• **Data shown**:
────────────────────────────────────────

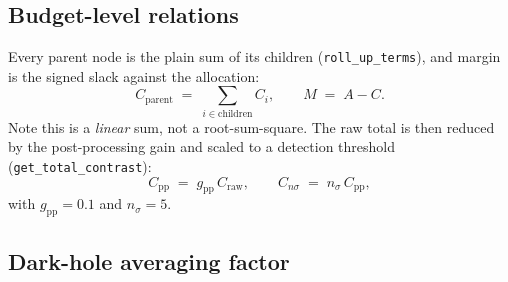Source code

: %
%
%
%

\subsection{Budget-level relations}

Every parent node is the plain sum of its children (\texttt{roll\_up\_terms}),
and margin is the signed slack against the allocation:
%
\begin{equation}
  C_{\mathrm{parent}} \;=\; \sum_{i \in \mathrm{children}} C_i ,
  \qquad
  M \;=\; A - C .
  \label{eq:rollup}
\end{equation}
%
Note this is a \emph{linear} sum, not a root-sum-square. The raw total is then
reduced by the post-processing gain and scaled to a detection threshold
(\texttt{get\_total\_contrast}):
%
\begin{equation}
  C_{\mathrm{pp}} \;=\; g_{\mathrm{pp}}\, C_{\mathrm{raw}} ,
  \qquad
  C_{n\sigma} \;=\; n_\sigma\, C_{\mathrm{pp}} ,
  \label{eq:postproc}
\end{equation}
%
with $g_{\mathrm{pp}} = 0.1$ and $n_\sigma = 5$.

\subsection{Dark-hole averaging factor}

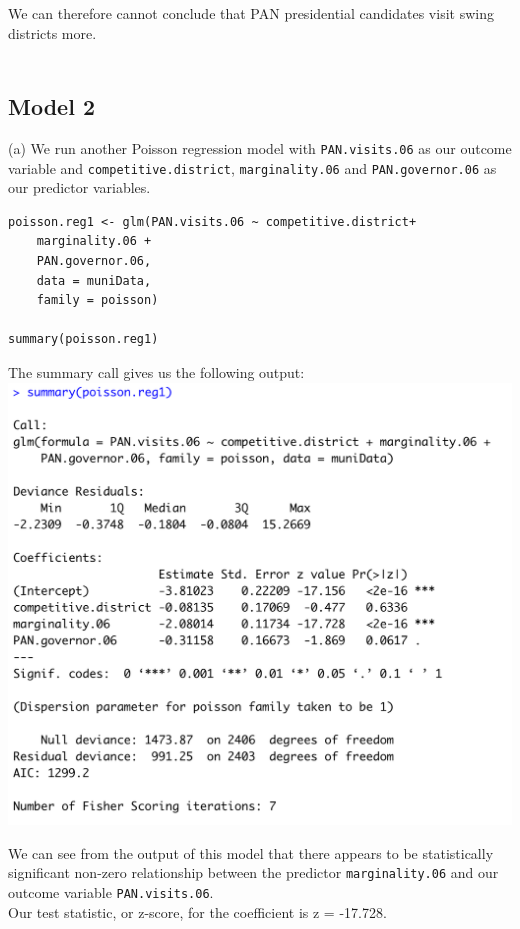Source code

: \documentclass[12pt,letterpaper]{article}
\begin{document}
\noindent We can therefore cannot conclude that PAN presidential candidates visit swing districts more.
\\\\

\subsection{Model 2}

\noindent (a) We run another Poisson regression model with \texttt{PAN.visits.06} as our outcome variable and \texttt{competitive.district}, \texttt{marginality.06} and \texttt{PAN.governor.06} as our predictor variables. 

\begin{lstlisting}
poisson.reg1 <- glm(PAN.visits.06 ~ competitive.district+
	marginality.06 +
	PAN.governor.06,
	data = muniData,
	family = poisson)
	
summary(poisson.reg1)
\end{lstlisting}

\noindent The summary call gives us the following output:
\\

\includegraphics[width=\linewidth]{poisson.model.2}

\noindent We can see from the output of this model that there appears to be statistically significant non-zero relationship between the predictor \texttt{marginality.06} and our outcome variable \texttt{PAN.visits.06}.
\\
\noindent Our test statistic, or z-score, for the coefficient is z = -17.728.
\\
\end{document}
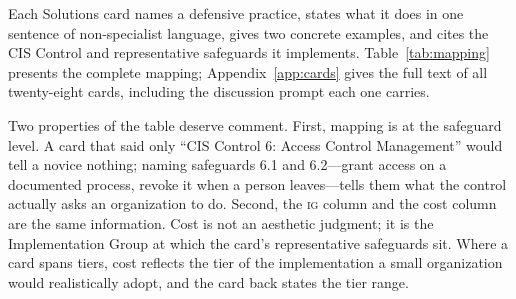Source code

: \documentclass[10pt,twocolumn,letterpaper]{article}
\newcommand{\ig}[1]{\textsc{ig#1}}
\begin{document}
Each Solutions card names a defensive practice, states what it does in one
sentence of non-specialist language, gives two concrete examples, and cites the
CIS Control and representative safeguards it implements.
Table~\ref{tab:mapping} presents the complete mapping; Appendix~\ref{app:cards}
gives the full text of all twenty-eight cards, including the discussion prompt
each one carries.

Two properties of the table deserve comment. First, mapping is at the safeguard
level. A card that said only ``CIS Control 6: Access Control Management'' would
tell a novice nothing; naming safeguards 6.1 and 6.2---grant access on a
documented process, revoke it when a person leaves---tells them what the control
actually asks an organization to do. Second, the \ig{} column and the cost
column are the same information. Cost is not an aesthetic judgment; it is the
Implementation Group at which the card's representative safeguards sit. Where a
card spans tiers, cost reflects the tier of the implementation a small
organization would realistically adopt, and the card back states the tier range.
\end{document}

────────────────────────────────────────

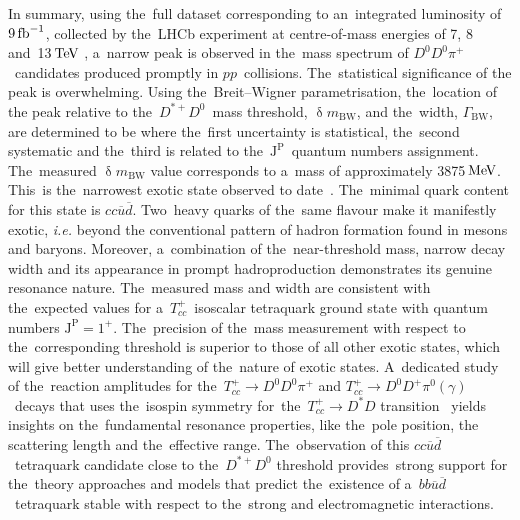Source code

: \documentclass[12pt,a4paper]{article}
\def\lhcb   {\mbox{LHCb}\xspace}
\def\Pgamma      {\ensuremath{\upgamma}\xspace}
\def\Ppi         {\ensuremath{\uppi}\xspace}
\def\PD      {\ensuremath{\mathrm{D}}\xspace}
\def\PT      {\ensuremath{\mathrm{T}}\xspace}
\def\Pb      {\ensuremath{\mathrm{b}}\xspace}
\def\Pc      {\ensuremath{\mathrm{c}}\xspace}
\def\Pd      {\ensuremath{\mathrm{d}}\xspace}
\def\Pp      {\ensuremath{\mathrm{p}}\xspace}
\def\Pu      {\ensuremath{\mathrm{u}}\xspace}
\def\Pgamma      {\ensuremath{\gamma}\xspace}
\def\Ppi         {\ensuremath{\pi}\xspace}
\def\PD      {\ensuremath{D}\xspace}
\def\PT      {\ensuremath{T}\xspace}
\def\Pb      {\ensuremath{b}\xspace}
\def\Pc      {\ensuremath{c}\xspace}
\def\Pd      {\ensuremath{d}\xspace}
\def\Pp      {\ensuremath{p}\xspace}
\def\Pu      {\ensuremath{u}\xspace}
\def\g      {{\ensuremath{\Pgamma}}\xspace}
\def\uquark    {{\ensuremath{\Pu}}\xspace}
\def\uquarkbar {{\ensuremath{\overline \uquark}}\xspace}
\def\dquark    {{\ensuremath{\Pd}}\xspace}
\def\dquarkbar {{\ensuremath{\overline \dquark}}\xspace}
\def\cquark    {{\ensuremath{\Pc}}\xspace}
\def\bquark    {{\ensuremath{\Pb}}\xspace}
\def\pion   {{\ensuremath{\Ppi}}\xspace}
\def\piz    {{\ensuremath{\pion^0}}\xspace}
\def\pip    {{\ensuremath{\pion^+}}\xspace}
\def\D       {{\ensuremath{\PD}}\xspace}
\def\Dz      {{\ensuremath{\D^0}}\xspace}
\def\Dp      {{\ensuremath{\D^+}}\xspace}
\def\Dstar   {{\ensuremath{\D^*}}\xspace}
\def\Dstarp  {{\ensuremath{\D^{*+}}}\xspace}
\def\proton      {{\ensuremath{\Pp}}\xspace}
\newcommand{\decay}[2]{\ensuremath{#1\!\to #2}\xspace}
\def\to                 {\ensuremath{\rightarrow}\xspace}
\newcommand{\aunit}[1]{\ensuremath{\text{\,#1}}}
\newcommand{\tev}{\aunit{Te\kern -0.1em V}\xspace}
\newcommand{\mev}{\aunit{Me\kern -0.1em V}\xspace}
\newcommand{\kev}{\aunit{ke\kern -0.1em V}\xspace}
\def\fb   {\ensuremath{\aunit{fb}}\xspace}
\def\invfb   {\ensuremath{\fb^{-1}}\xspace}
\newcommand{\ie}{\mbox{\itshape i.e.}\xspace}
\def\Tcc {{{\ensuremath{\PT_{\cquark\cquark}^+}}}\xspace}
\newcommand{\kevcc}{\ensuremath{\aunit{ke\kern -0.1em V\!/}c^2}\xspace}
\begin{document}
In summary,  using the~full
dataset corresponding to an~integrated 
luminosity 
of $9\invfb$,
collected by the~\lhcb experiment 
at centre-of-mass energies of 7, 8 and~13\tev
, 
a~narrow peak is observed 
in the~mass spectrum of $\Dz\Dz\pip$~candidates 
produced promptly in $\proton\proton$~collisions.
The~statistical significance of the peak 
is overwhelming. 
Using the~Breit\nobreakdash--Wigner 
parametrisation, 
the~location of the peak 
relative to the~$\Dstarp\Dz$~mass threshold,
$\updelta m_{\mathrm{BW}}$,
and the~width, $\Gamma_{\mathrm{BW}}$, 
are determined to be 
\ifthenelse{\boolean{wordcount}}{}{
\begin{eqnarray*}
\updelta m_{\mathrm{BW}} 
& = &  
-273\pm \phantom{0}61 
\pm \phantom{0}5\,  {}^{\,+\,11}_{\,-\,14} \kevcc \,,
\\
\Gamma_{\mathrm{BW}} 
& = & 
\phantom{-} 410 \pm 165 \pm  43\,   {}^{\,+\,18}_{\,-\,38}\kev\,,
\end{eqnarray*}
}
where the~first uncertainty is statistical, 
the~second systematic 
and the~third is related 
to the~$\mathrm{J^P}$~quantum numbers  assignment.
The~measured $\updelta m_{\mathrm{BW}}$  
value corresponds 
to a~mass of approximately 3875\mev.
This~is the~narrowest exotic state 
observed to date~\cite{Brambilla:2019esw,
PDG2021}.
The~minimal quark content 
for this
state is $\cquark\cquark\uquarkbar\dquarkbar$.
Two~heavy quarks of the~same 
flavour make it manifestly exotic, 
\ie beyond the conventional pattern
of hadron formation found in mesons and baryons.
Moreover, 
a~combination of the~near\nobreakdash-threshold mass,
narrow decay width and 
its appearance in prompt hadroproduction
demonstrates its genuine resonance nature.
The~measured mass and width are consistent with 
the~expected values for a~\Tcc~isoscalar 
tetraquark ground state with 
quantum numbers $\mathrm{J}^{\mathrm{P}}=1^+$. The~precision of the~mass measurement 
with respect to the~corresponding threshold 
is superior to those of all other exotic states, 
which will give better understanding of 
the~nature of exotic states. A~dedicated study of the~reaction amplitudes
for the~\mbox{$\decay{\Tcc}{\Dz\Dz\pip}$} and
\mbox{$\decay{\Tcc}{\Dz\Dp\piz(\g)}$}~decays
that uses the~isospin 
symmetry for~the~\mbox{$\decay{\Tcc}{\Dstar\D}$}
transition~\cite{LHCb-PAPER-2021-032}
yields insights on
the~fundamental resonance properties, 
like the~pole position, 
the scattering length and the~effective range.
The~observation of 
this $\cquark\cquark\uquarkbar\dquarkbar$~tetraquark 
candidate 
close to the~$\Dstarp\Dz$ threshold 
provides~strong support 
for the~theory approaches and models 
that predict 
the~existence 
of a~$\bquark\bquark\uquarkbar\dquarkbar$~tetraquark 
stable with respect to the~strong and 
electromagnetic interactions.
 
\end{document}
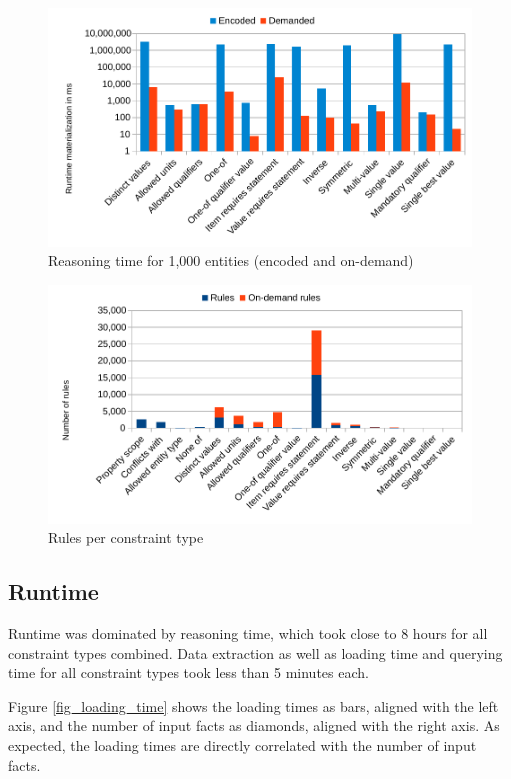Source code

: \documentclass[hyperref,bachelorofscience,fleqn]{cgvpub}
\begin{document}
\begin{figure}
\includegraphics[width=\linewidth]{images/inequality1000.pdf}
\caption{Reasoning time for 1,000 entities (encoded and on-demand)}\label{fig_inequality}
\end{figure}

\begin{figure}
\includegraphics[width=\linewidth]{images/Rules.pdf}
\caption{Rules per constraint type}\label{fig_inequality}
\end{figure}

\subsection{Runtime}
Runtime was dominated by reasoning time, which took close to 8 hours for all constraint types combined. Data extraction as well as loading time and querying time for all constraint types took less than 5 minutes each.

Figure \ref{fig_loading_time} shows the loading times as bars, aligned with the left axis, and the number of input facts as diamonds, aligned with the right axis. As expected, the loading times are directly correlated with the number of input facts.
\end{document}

────────────────────────────────────────

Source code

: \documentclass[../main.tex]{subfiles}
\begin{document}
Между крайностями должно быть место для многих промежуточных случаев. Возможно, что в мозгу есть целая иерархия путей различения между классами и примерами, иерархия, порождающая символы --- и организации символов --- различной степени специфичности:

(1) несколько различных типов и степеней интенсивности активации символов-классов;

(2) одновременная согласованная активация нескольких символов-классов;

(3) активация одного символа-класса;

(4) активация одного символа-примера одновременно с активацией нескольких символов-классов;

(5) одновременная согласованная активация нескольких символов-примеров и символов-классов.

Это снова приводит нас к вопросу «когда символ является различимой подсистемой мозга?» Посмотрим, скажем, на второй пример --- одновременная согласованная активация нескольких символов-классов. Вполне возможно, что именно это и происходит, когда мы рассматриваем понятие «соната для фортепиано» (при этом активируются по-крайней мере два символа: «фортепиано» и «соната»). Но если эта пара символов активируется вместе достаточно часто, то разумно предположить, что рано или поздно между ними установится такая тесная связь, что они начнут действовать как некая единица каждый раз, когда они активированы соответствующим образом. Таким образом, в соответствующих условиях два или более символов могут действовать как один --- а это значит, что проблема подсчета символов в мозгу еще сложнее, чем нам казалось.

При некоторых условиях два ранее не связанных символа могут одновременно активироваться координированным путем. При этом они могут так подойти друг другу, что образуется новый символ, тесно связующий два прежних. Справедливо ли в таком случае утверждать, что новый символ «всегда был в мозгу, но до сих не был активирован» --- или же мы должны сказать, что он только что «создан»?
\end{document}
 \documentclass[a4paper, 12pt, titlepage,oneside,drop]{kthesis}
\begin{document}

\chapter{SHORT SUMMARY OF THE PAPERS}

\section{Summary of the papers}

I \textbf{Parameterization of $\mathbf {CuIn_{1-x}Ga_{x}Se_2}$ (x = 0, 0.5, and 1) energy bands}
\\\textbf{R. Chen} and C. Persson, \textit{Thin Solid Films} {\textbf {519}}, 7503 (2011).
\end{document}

────────────────────────────────────────

• **Task item**: Go through the material above and copy each line that holds the string "символа".

• **Solution to this task**:
(3) активация одного символа-класса;
(4) активация одного символа-примера одновременно с активацией нескольких символов-классов;
Это снова приводит нас к вопросу «когда символ является различимой подсистемой мозга?» Посмотрим, скажем, на второй пример --- одновременная согласованная активация нескольких символов-классов. Вполне возможно, что именно это и происходит, когда мы рассматриваем понятие «соната для фортепиано» (при этом активируются по-крайней мере два символа: «фортепиано» и «соната»). Но если эта пара символов активируется вместе достаточно часто, то разумно предположить, что рано или поздно между ними установится такая тесная связь, что они начнут действовать как некая единица каждый раз, когда они активированы соответствующим образом. Таким образом, в соответствующих условиях два или более символов могут действовать как один --- а это значит, что проблема подсчета символов в мозгу еще сложнее, чем нам казалось.
При некоторых условиях два ранее не связанных символа могут одновременно активироваться координированным путем. При этом они могут так подойти друг другу, что образуется новый символ, тесно связующий два прежних. Справедливо ли в таком случае утверждать, что новый символ «всегда был в мозгу, но до сих не был активирован» --- или же мы должны сказать, что он только что «создан»?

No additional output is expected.